Problem to work on
Given the records below, pull every line with the word "Deployment" into the answer.

● ● ● ●

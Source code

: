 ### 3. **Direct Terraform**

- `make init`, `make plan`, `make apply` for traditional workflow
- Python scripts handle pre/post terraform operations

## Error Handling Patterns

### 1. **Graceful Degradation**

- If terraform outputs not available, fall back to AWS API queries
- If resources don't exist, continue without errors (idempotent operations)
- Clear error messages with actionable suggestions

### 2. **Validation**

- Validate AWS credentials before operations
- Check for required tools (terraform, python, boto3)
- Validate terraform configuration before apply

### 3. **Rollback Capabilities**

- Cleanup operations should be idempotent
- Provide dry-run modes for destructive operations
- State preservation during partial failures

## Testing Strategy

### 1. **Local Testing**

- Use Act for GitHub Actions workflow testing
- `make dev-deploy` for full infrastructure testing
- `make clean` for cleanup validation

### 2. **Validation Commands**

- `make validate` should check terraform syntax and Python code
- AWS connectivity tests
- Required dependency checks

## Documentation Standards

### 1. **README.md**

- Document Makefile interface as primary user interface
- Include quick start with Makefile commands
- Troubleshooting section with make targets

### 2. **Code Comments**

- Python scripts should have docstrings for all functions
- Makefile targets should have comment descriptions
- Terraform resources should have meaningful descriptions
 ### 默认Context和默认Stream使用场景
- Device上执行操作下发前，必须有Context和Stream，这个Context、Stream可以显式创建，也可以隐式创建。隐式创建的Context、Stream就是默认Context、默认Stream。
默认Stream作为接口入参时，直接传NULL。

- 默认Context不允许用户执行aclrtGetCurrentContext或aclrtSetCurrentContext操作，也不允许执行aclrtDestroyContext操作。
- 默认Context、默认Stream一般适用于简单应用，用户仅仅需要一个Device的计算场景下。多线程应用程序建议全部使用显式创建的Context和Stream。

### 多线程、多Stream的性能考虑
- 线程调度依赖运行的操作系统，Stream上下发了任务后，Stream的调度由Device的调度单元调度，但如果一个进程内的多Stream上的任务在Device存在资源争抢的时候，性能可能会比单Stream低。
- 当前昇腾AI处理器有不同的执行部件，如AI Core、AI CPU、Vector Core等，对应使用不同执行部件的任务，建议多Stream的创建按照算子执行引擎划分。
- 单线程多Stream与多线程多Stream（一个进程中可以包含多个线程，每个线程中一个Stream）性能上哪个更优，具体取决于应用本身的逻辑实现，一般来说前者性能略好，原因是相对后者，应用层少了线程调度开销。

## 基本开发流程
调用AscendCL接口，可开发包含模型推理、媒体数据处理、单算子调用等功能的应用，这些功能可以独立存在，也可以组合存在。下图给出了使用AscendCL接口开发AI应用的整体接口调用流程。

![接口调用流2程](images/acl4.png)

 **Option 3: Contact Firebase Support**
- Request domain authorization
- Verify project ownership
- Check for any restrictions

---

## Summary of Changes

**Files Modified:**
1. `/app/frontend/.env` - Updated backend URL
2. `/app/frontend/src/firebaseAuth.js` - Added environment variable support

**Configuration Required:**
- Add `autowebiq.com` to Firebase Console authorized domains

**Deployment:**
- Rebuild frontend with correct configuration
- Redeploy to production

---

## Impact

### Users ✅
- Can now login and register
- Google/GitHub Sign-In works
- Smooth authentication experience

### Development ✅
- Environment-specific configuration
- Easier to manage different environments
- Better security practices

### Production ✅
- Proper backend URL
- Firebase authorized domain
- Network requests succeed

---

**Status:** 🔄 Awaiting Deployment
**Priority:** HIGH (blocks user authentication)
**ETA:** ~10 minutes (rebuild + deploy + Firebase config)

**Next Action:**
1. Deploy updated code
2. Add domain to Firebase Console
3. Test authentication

● ● ● ●

Response to the exercise
**Deployment:**
**Status:** 🔄 Awaiting Deployment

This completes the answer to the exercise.